Segment Start: DATA TO PROCESS
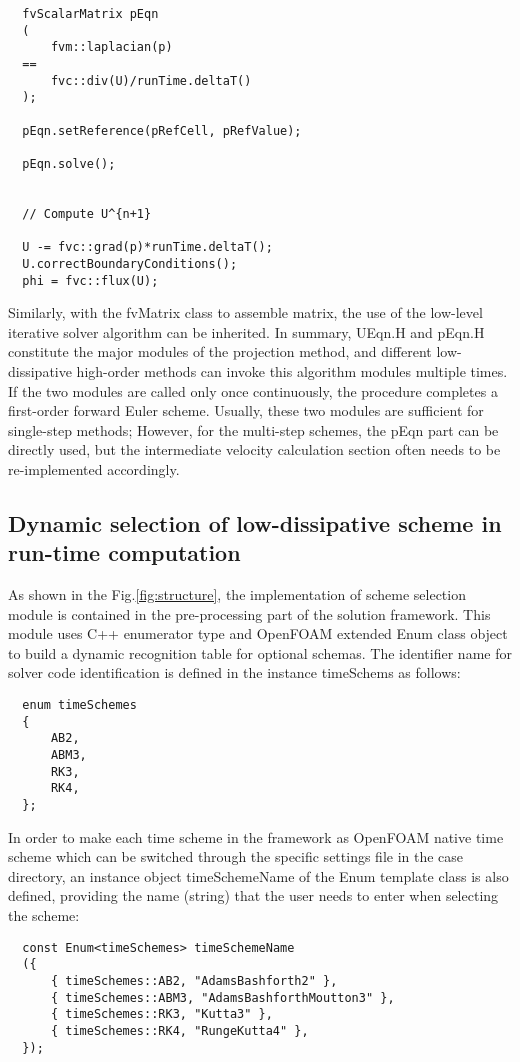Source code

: \documentclass{article}
\begin{document}
\begin{lstlisting}
  fvScalarMatrix pEqn
  (
      fvm::laplacian(p)
  ==
      fvc::div(U)/runTime.deltaT()
  );

  pEqn.setReference(pRefCell, pRefValue);

  pEqn.solve();


  // Compute U^{n+1}

  U -= fvc::grad(p)*runTime.deltaT();
  U.correctBoundaryConditions();
  phi = fvc::flux(U);
\end{lstlisting}

Similarly, with the fvMatrix class to assemble matrix, the use of the low-level iterative solver algorithm can be inherited. In summary, UEqn.H and pEqn.H constitute the major modules of the projection method, and different low-dissipative high-order methods can invoke this algorithm modules multiple times. If the two modules are called only once continuously, the procedure completes a first-order forward Euler scheme. Usually, these two modules are sufficient for single-step methods; However, for the multi-step schemes, the pEqn part can be directly used, but the intermediate velocity calculation section often needs to be re-implemented accordingly.


\subsection{Dynamic selection of low-dissipative scheme in run-time computation}

As shown in the Fig.\ref{fig:structure}, the implementation of scheme selection module is contained in the pre-processing part of the solution framework. This module uses C++ enumerator type and OpenFOAM extended Enum class object to build a dynamic recognition table for optional schemas. The identifier name for solver code identification is defined in the instance timeSchems as follows:

\begin{lstlisting}
  enum timeSchemes
  {
      AB2,
      ABM3,
      RK3,
      RK4,
  };
\end{lstlisting}

In order to make each time scheme in the framework as OpenFOAM native time scheme which can be switched through the specific settings file in the case directory, an instance object timeSchemeName of the Enum template class is also defined, providing the name (string) that the user needs to enter when selecting the scheme:

\begin{lstlisting}
  const Enum<timeSchemes> timeSchemeName
  ({
      { timeSchemes::AB2, "AdamsBashforth2" },
      { timeSchemes::ABM3, "AdamsBashforthMoutton3" },
      { timeSchemes::RK3, "Kutta3" },
      { timeSchemes::RK4, "RungeKutta4" },
  });
\end{lstlisting}
\end{document}
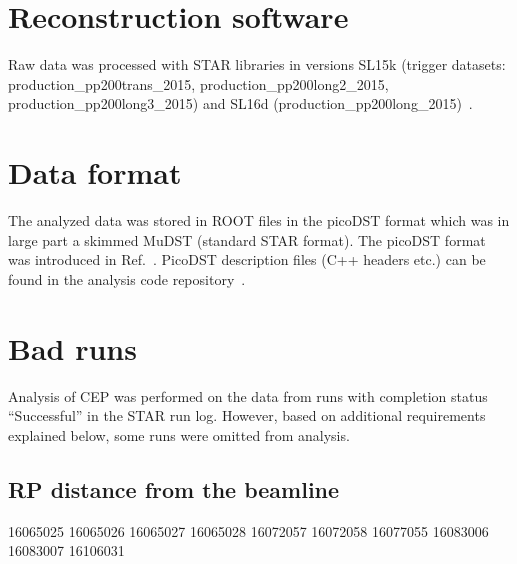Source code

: \section{Reconstruction software}\label{sec:recoSoftware}

Raw data was processed with STAR libraries in versions SL15k (trigger datasets: production\_pp200trans\_2015, production\_pp200long2\_2015, production\_pp200long3\_2015) and SL16d (production\_pp200long\_2015)~\cite{ProductionList}.

\section{Data format}\label{sec:dataFormat}

The analyzed data was stored in ROOT files in the picoDST format which was in large part a skimmed MuDST (standard STAR format). The picoDST format was introduced in Ref.~\cite{PicoDstDescription}. PicoDST description files (C++ headers etc.) can be found in the analysis code repository~\cite{AnalysisCodeRepo}.

\section{Bad runs}\label{sec:badRuns}

Analysis of CEP was performed on the data from runs with completion status ``Successful'' in the STAR run log. However, based on additional requirements explained below, some runs were omitted from analysis.

\subsection{RP distance from the beamline}

16065025
16065026
16065027
16065028
16072057
16072058
16077055
16083006
16083007
16106031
Segment End: DATA TO PROCESS
## TASK:
With the images omitted, output all entries exactly as given.

## SOLUTION TO THIS EXERCISE:
Source code

: \documentclass{article}
\begin{document}
\begin{lstlisting}
  fvScalarMatrix pEqn
  (
      fvm::laplacian(p)
  ==
      fvc::div(U)/runTime.deltaT()
  );

  pEqn.setReference(pRefCell, pRefValue);

  pEqn.solve();


  // Compute U^{n+1}

  U -= fvc::grad(p)*runTime.deltaT();
  U.correctBoundaryConditions();
  phi = fvc::flux(U);
\end{lstlisting}

Similarly, with the fvMatrix class to assemble matrix, the use of the low-level iterative solver algorithm can be inherited. In summary, UEqn.H and pEqn.H constitute the major modules of the projection method, and different low-dissipative high-order methods can invoke this algorithm modules multiple times. If the two modules are called only once continuously, the procedure completes a first-order forward Euler scheme. Usually, these two modules are sufficient for single-step methods; However, for the multi-step schemes, the pEqn part can be directly used, but the intermediate velocity calculation section often needs to be re-implemented accordingly.


\subsection{Dynamic selection of low-dissipative scheme in run-time computation}

As shown in the Fig.\ref{fig:structure}, the implementation of scheme selection module is contained in the pre-processing part of the solution framework. This module uses C++ enumerator type and OpenFOAM extended Enum class object to build a dynamic recognition table for optional schemas. The identifier name for solver code identification is defined in the instance timeSchems as follows:

\begin{lstlisting}
  enum timeSchemes
  {
      AB2,
      ABM3,
      RK3,
      RK4,
  };
\end{lstlisting}

In order to make each time scheme in the framework as OpenFOAM native time scheme which can be switched through the specific settings file in the case directory, an instance object timeSchemeName of the Enum template class is also defined, providing the name (string) that the user needs to enter when selecting the scheme:

\begin{lstlisting}
  const Enum<timeSchemes> timeSchemeName
  ({
      { timeSchemes::AB2, "AdamsBashforth2" },
      { timeSchemes::ABM3, "AdamsBashforthMoutton3" },
      { timeSchemes::RK3, "Kutta3" },
      { timeSchemes::RK4, "RungeKutta4" },
  });
\end{lstlisting}
\end{document}
Source code

: \section{Reconstruction software}\label{sec:recoSoftware}

Raw data was processed with STAR libraries in versions SL15k (trigger datasets: production\_pp200trans\_2015, production\_pp200long2\_2015, production\_pp200long3\_2015) and SL16d (production\_pp200long\_2015)~\cite{ProductionList}.

\section{Data format}\label{sec:dataFormat}

The analyzed data was stored in ROOT files in the picoDST format which was in large part a skimmed MuDST (standard STAR format). The picoDST format was introduced in Ref.~\cite{PicoDstDescription}. PicoDST description files (C++ headers etc.) can be found in the analysis code repository~\cite{AnalysisCodeRepo}.

\section{Bad runs}\label{sec:badRuns}

Analysis of CEP was performed on the data from runs with completion status ``Successful'' in the STAR run log. However, based on additional requirements explained below, some runs were omitted from analysis.

\subsection{RP distance from the beamline}

16065025
16065026
16065027
16065028
16072057
16072058
16077055
16083006
16083007
16106031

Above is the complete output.